§ ABOUT THIS EXERCISE: Find and copy the lines in the records beneath this task that contain the word "logger".

§ INPUT DATA:
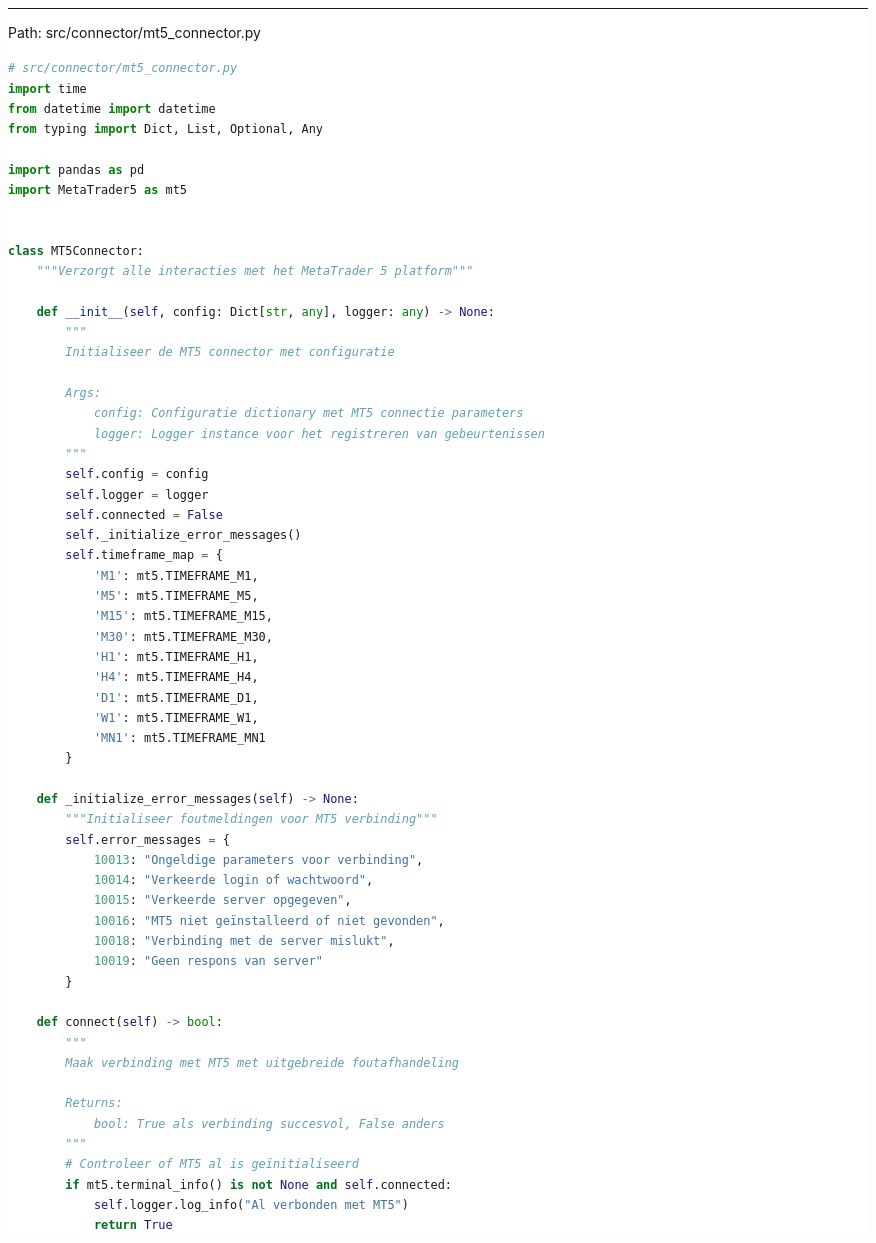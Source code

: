 -----------

Path: src/connector/mt5_connector.py

```python
# src/connector/mt5_connector.py
import time
from datetime import datetime
from typing import Dict, List, Optional, Any

import pandas as pd
import MetaTrader5 as mt5


class MT5Connector:
    """Verzorgt alle interacties met het MetaTrader 5 platform"""

    def __init__(self, config: Dict[str, any], logger: any) -> None:
        """
        Initialiseer de MT5 connector met configuratie

        Args:
            config: Configuratie dictionary met MT5 connectie parameters
            logger: Logger instance voor het registreren van gebeurtenissen
        """
        self.config = config
        self.logger = logger
        self.connected = False
        self._initialize_error_messages()
        self.timeframe_map = {
            'M1': mt5.TIMEFRAME_M1,
            'M5': mt5.TIMEFRAME_M5,
            'M15': mt5.TIMEFRAME_M15,
            'M30': mt5.TIMEFRAME_M30,
            'H1': mt5.TIMEFRAME_H1,
            'H4': mt5.TIMEFRAME_H4,
            'D1': mt5.TIMEFRAME_D1,
            'W1': mt5.TIMEFRAME_W1,
            'MN1': mt5.TIMEFRAME_MN1
        }

    def _initialize_error_messages(self) -> None:
        """Initialiseer foutmeldingen voor MT5 verbinding"""
        self.error_messages = {
            10013: "Ongeldige parameters voor verbinding",
            10014: "Verkeerde login of wachtwoord",
            10015: "Verkeerde server opgegeven",
            10016: "MT5 niet geïnstalleerd of niet gevonden",
            10018: "Verbinding met de server mislukt",
            10019: "Geen respons van server"
        }

    def connect(self) -> bool:
        """
        Maak verbinding met MT5 met uitgebreide foutafhandeling

        Returns:
            bool: True als verbinding succesvol, False anders
        """
        # Controleer of MT5 al is geïnitialiseerd
        if mt5.terminal_info() is not None and self.connected:
            self.logger.log_info("Al verbonden met MT5")
            return True

```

§ ANSWER TO THIS EXERCISE:
    def __init__(self, config: Dict[str, any], logger: any) -> None:
            logger: Logger instance voor het registreren van gebeurtenissen
        self.logger = logger
            self.logger.log_info("Al verbonden met MT5")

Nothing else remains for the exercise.